**YOUR OBJECTIVE**
Your answer should consist of the lines below that hold the word "conducted".

====== INFORMATION GIVEN

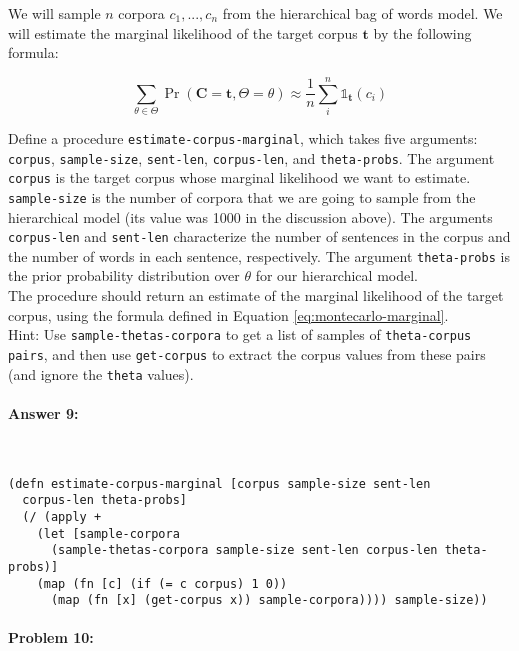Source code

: \documentclass[12pt, letterpaper]{article}
\begin{document}
\noindent We will sample $n$ corpora $c_1,...,c_n$ from the hierarchical bag of
words model. We will estimate the marginal likelihood of the target
corpus $\mathbf{t}$ by the following formula:

\begin{equation}
\label{eq:montecarlo-marginal}
\sum_{\theta \in \Theta} \Pr(\mathbf{C}=\mathbf{t}, \Theta=\theta)  \approx \frac{1}{n} \sum_{i}^{n}\mathds{1}_{\mathbf{t}}(c_i) 
\end{equation}

\noindent Define a procedure \texttt{estimate-corpus-marginal}, which
takes five arguments: \texttt{corpus}, \texttt{sample-size},
\texttt{sent-len}, \texttt{corpus-len}, and \texttt{theta-probs}. The
argument \texttt{corpus} is the target corpus whose marginal
likelihood we want to estimate. \texttt{sample-size} is the number of
corpora that we are going to sample from the hierarchical model (its
value was 1000 in the discussion above). The arguments
\texttt{corpus-len} and \texttt{sent-len} characterize the number of
sentences in the corpus and the number of words in each sentence,
respectively. The argument \texttt{theta-probs} is the prior
probability distribution over $\theta$ for our hierarchical model.
\\

\noindent The procedure should return an estimate of the marginal
likelihood of the target corpus, using the formula defined in Equation
\ref{eq:montecarlo-marginal}.
\\

\noindent Hint: Use \texttt{sample-thetas-corpora} to get a list of
samples of \texttt{theta-corpus pairs}, and then use
\texttt{get-corpus} to extract the corpus values from these pairs (and
ignore the \texttt{theta} values).

\paragraph{Answer 9:}~\begin{lstlisting}
(defn estimate-corpus-marginal [corpus sample-size sent-len 
  corpus-len theta-probs]
  (/ (apply + 
    (let [sample-corpora 
      (sample-thetas-corpora sample-size sent-len corpus-len theta-probs)] 
    (map (fn [c] (if (= c corpus) 1 0)) 
      (map (fn [x] (get-corpus x)) sample-corpora)))) sample-size))
\end{lstlisting}

\hrulefill
\paragraph{Problem 10:}
\end{document}
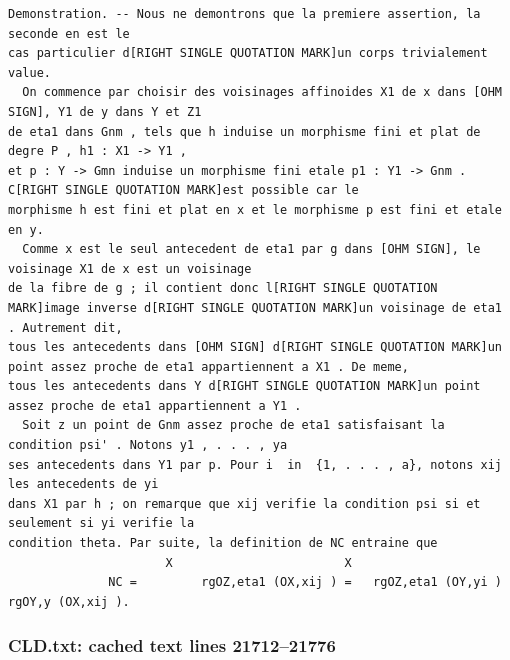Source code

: \documentclass[
  11pt,
]{article}
\begin{document}
\begin{lstlisting}
Demonstration. -- Nous ne demontrons que la premiere assertion, la seconde en est le
cas particulier d[RIGHT SINGLE QUOTATION MARK]un corps trivialement value.
  On commence par choisir des voisinages affinoides X1 de x dans [OHM SIGN], Y1 de y dans Y et Z1
de eta1 dans Gnm , tels que h induise un morphisme fini et plat de degre P , h1 : X1 -> Y1 ,
et p : Y -> Gmn induise un morphisme fini etale p1 : Y1 -> Gnm . C[RIGHT SINGLE QUOTATION MARK]est possible car le
morphisme h est fini et plat en x et le morphisme p est fini et etale en y.
  Comme x est le seul antecedent de eta1 par g dans [OHM SIGN], le voisinage X1 de x est un voisinage
de la fibre de g ; il contient donc l[RIGHT SINGLE QUOTATION MARK]image inverse d[RIGHT SINGLE QUOTATION MARK]un voisinage de eta1 . Autrement dit,
tous les antecedents dans [OHM SIGN] d[RIGHT SINGLE QUOTATION MARK]un point assez proche de eta1 appartiennent a X1 . De meme,
tous les antecedents dans Y d[RIGHT SINGLE QUOTATION MARK]un point assez proche de eta1 appartiennent a Y1 .
  Soit z un point de Gnm assez proche de eta1 satisfaisant la condition psi' . Notons y1 , . . . , ya
ses antecedents dans Y1 par p. Pour i  in  {1, . . . , a}, notons xij les antecedents de yi
dans X1 par h ; on remarque que xij verifie la condition psi si et seulement si yi verifie la
condition theta. Par suite, la definition de NC entraine que
                      X                        X
              NC =         rgOZ,eta1 (OX,xij ) =   rgOZ,eta1 (OY,yi ) rgOY,y (OX,xij ).
\end{lstlisting}

\subsubsection{CLD.txt: cached text lines
21712--21776}\label{cld.txt-cached-text-lines-2171221776}
\end{document}
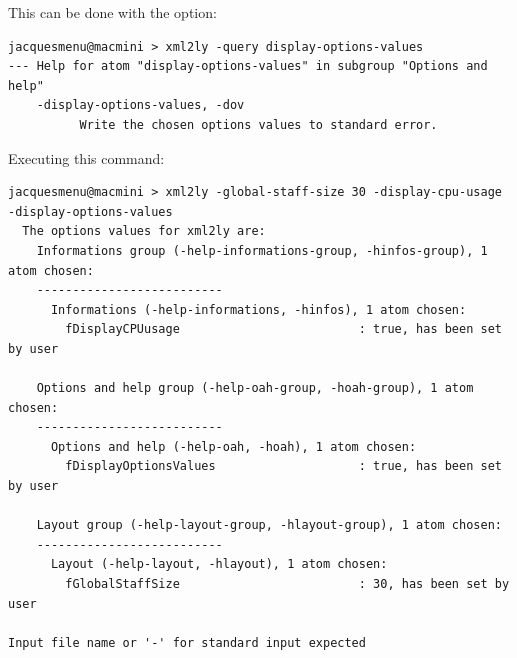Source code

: This can be done with the  option:
\begin{lstlisting}[language=Terminal]
jacquesmenu@macmini > xml2ly -query display-options-values
--- Help for atom "display-options-values" in subgroup "Options and help"
    -display-options-values, -dov
          Write the chosen options values to standard error.
\end{lstlisting}

Executing this command:
\begin{lstlisting}[language=Terminal]
jacquesmenu@macmini > xml2ly -global-staff-size 30 -display-cpu-usage -display-options-values
  The options values for xml2ly are:
    Informations group (-help-informations-group, -hinfos-group), 1 atom chosen:
    --------------------------
      Informations (-help-informations, -hinfos), 1 atom chosen:
        fDisplayCPUusage                         : true, has been set by user

    Options and help group (-help-oah-group, -hoah-group), 1 atom chosen:
    --------------------------
      Options and help (-help-oah, -hoah), 1 atom chosen:
        fDisplayOptionsValues                    : true, has been set by user

    Layout group (-help-layout-group, -hlayout-group), 1 atom chosen:
    --------------------------
      Layout (-help-layout, -hlayout), 1 atom chosen:
        fGlobalStaffSize                         : 30, has been set by user

Input file name or '-' for standard input expected
\end{lstlisting}

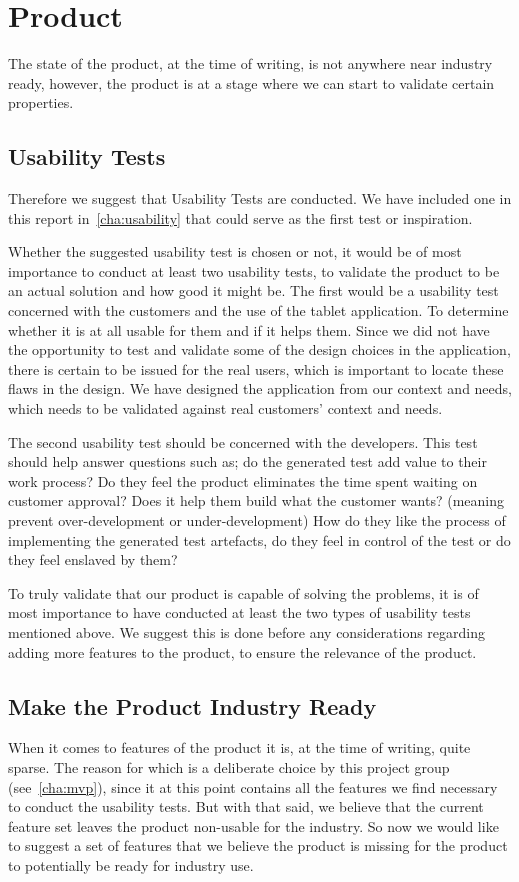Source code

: \section{Product}
The state of the product, at the time of writing, is not anywhere near industry ready, however, the product is at a stage where we can start to validate certain properties.

\subsection{Usability Tests}
Therefore we suggest that Usability Tests are conducted.
We have included one in this report in~\autoref{cha:usability} that could serve as the first test or inspiration.

Whether the suggested usability test is chosen or not, it would be of most importance to conduct at least two usability tests, to validate the product to be an actual solution and how good it might be.
The first would be a usability test concerned with the customers and the use of the tablet application.
To determine whether it is at all usable for them and if it helps them.
Since we did not have the opportunity to test and validate some of the design choices in the application, there is certain to be issued for the real users, which is important to locate these flaws in the design.
We have designed the application from our context and needs, which needs to be validated against real customers' context and needs.

The second usability test should be concerned with the developers.
This test should help answer questions such as; do the generated test add value to their work process? 
Do they feel the product eliminates the time spent waiting on customer approval?
Does it help them build what the customer wants? (meaning prevent over-development or under-development)
How do they like the process of implementing the generated test artefacts, do they feel in control of the test or do they feel enslaved by them?

To truly validate that our product is capable of solving the problems, it is of most importance to have conducted at least the two types of usability tests mentioned above.
We suggest this is done before any considerations regarding adding more features to the product, to ensure the relevance of the product.

\subsection{Make the Product Industry Ready}
When it comes to features of the product it is, at the time of writing, quite sparse.
The reason for which is a deliberate choice by this project group (see~\autoref{cha:mvp}), since it at this point contains all the features we find necessary to conduct the usability tests.
But with that said, we believe that the current feature set leaves the product non-usable for the industry.
So now we would like to suggest a set of features that we believe the product is missing for the product to potentially be ready for industry use.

============

**EXERCISE OUTPUT**
Therefore we suggest that Usability Tests are conducted.
To truly validate that our product is capable of solving the problems, it is of most importance to have conducted at least the two types of usability tests mentioned above.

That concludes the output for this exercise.